Sensitive, respectful inquiry into the life of a now-famous slave potter.
A successful graphic designer and Southern émigré living in Manhattan, Todd was startled to learn, while reading a New York Times article about an exhibition of pottery made by a slave known only as Dave, that his own ancestors had once owned Dave and the pottery works in which he created his stoneware masterpieces. After a visit to the exhibit in Delaware, equally intrigued by Dave’s skill and his shadowy history, the author relocated to his family’s former hometown of Edgefield, S.C. There he set about trying to unravel the truth about the potter’s life, well aware of the irony inherent in a descendant of Dave’s masters striving to be his biographer. Despite the notorious difficulty of documenting slaves’ genealogies, let alone details about their personal lives, Todd was able to find some interesting shards, literal and figurative, that allowed him to construct a rough idea of what Dave may have experienced. The most compelling feature of Dave’s work is that he frequently signed his name to his pots and even, on occasion, inscribed poems of his own devising. The author spends significant time trying to figure out how Dave acquired this level of literacy, since slaves for much of his lifetime were forbidden to read, much less write, and it would have amounted to a dangerous confession to reveal his learning so openly.
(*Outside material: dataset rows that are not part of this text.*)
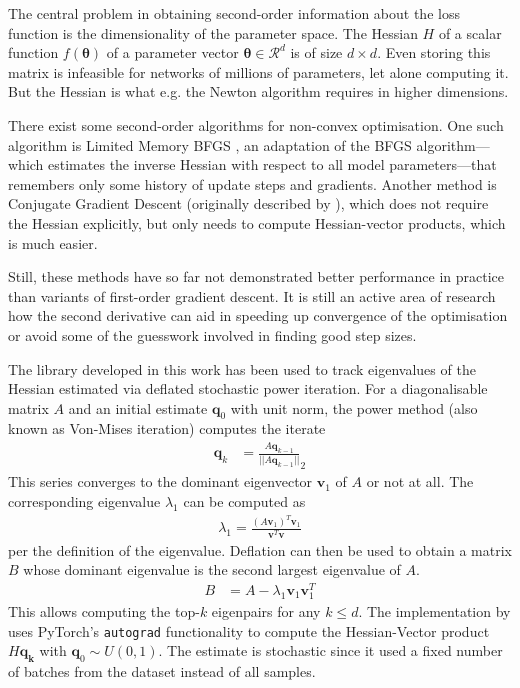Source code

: The central problem in obtaining second-order information about the loss
function is the dimensionality of the parameter space. The Hessian $H$ of a
scalar function $f(\boldsymbol{\theta})$ of a parameter vector $\boldsymbol{\theta} \in
\mathcal{R}^d$ is of size $d\times d$. Even storing this matrix is infeasible
for networks of millions of parameters, let alone computing it.
But the Hessian is what e.g. the Newton algorithm requires in higher dimensions.

There exist some second-order algorithms for non-convex optimisation.  One such
algorithm is Limited Memory BFGS \citep{liu1989limited}, an adaptation of the
BFGS algorithm---which estimates the inverse Hessian with respect to all model
parameters---that remembers only some history of update steps and gradients.
Another method is Conjugate Gradient Descent (originally described by
\citet{fletcher1964function}), which does not require the Hessian explicitly,
but only needs to compute Hessian-vector products, which is much easier.

Still, these methods have so far not demonstrated better performance in practice than
variants of first-order gradient descent. It is still an active area of research
how the second derivative can aid in speeding up convergence of the optimisation
or avoid some of the guesswork involved in finding good step sizes.

The library developed in this work has been used to track eigenvalues of the
Hessian estimated via deflated stochastic power iteration. For a diagonalisable
matrix $A$ and an initial estimate $\mathbf{q}_0$ with unit norm, the power method
(also known as Von-Mises iteration) computes the iterate
\begin{align}
    \mathbf{q}_k &= \frac{A\mathbf{q}_{k-1}}{||A\mathbf{q}_{k-1}||}_2
\end{align}
This series converges to the dominant eigenvector $\mathbf{v}_1$ of $A$ or not at all.
The corresponding eigenvalue $\lambda_1$ can be computed as
\begin{align}
    \lambda_1 = \frac{\left(A\mathbf{v}_1\right)^T\mathbf{v}_1}{\mathbf{v}^T\mathbf{v}}
\end{align}
per the definition of the eigenvalue. Deflation can then be used to obtain a
matrix $B$ whose dominant eigenvalue is the second largest eigenvalue of $A$.
\begin{align}
    B &= A - \lambda_1 \mathbf{v}_1\mathbf{v}_1^T
\end{align}
This allows computing the top-$k$ eigenpairs for any $k \le d$. The implementation by
\citet{golmant2018} uses PyTorch's \texttt{autograd} functionality to compute
the Hessian-Vector product $H\mathbf{q_k}$ with $\mathbf{q}_0 \sim U(0,1)$. The
estimate is stochastic since it used a fixed number of batches from the dataset
instead of all samples.

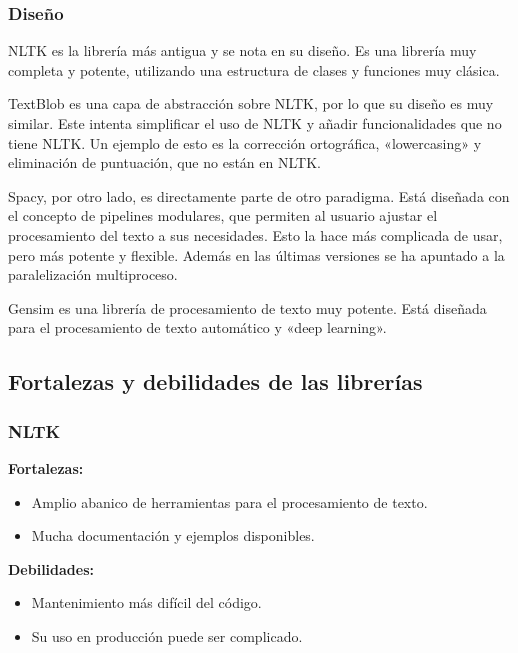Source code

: \documentclass[a4paper,twocolumn]{article}
\begin{document}
    \subsubsection{Diseño}\label{subsubsec:diseno}
    NLTK es la librería más antigua y se nota en su diseño.
    Es una librería muy completa y potente, utilizando una estructura de clases y funciones muy clásica.

    TextBlob es una capa de abstracción sobre NLTK, por lo que su diseño es muy similar.
    Este intenta simplificar el uso de NLTK y añadir funcionalidades que no tiene NLTK.
    Un ejemplo de esto es la corrección ortográfica, «lowercasing» y eliminación de puntuación, que no están en NLTK.

    Spacy, por otro lado, es directamente parte de otro paradigma.
    Está diseñada con el concepto de pipelines modulares, que permiten al usuario ajustar el procesamiento del texto a sus necesidades.
    Esto la hace más complicada de usar, pero más potente y flexible.
    Además en las últimas versiones se ha apuntado a la paralelización multiproceso.

    Gensim es una librería de procesamiento de texto muy potente.
    Está diseñada para el procesamiento de texto automático y «deep learning».

    \subsection{Fortalezas y debilidades de las librerías}\label{subsec:fortalezas-y-debilidades-de-las-librerias}

    \subsubsection{NLTK}\label{subsubsec:nltk}

    \textbf{Fortalezas:}
    \begin{itemize}
        \item Amplio abanico de herramientas para el procesamiento de texto.
        \item Mucha documentación y ejemplos disponibles.
    \end{itemize}

    \textbf{Debilidades:}
    \begin{itemize}
        \item Mantenimiento más difícil del código.
        \item Su uso en producción puede ser complicado.
    \end{itemize}
\end{document}
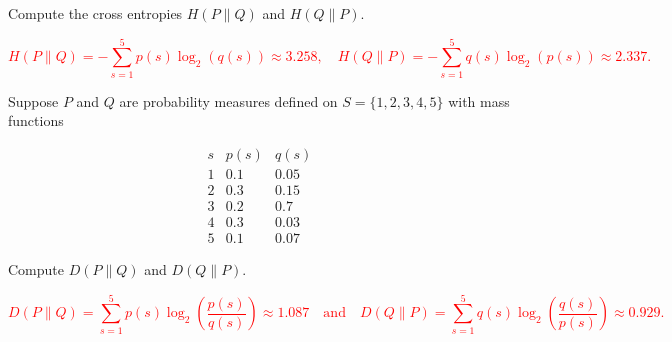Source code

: \documentclass[12pt,reqno]{amsart}
\begin{document}
Compute the cross entropies $H( P \parallel Q)$ and $H(Q \parallel P)$.

\bigskip
\textcolor{red}{
	\[H( P \parallel Q) = - \sum_{s=1}^5 p(s) \log_2(q(s)) \approx 3.258, \quad H(Q \parallel P) = -\sum_{s=1}^5 q(s) \log_2(p(s)) \approx 2.337.
	\]}
\bigskip








\prob Suppose $P$ and $Q$ are probability measures defined on $S = \{1,2,3,4,5\}$ with mass functions

	\[
	\begin{array}{c|cc}
	s & p(s) & q(s) \\ \hline
	1 & 0.1 & 0.05 \\
	2 & 0.3 & 0.15 \\
	3 & 0.2 & 0.7 \\
	4 & 0.3 & 0.03 \\
	5 & 0.1 & 0.07
	\end{array}
	\]

Compute $D( P \parallel Q)$ and $D(Q\parallel P)$.

\bigskip
\textcolor{red}{
	\[D( P \parallel Q) = \sum_{s=1}^5 p(s) \log_2 \left( \frac{p(s)}{q(s)} \right) \approx 1.087 \quad \text{and} \quad D( Q \parallel P) = \sum_{s=1}^5 q(s) \log_2 \left( \frac{q(s)}{p(s)} \right) \approx 0.929.
	\]}
\bigskip
\end{document}
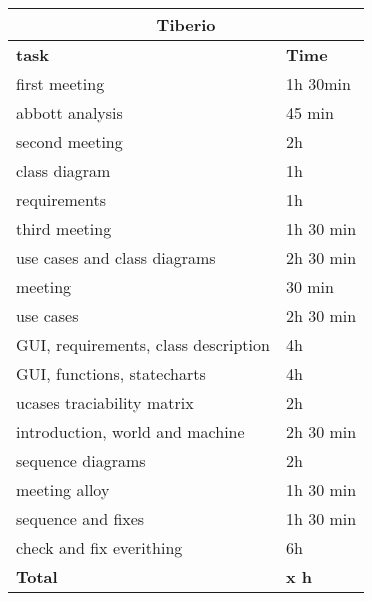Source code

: \begin{table}[H]
\begin{tabular}{|l|l|}
\hline
\multicolumn{2}{|c|}{\textbf{Tiberio}}            \\ \hline
\textbf{task}                   & \textbf{Time} \\ \hline
first meeting                        & 1h 30min     \\ \hline
abbott analysis                      & 45 min    \\ \hline
second meeting                       & 2h        \\ \hline
class diagram                        & 1h        \\ \hline
requirements                         & 1h        \\ \hline
third meeting                        & 1h 30 min \\ \hline
use cases and class diagrams         & 2h 30 min \\ \hline
meeting                              & 30 min    \\ \hline
use cases                            & 2h 30 min \\ \hline
GUI, requirements, class description & 4h        \\ \hline
GUI, functions, statecharts          & 4h        \\ \hline
ucases traciability matrix           & 2h        \\ \hline
introduction, world and machine      & 2h 30 min \\ \hline
sequence diagrams                    & 2h        \\ \hline
meeting alloy                        & 1h 30 min \\ \hline
sequence and fixes                   & 1h 30 min \\ \hline
check and fix everithing             & 6h        \\ \hline
\rowcolor {polilight}
\textbf{Total}                  & \textbf{x h}   \\ \hline
\end{tabular}
\end{table}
This kind of historical work always involves conjecture, and Todd does a fair job disclosing where his research tips over into the realm of imagination. Still, his passionate respect for Dave sometimes supports an unrealistic, idealized portrait of the potter. It’s impossible to know for sure what Dave was like, so this character sketch must remain partly fictional—well-informed, but colored by the legends that have grown up around his magnificent vessels.
Captivating, though necessarily speculative.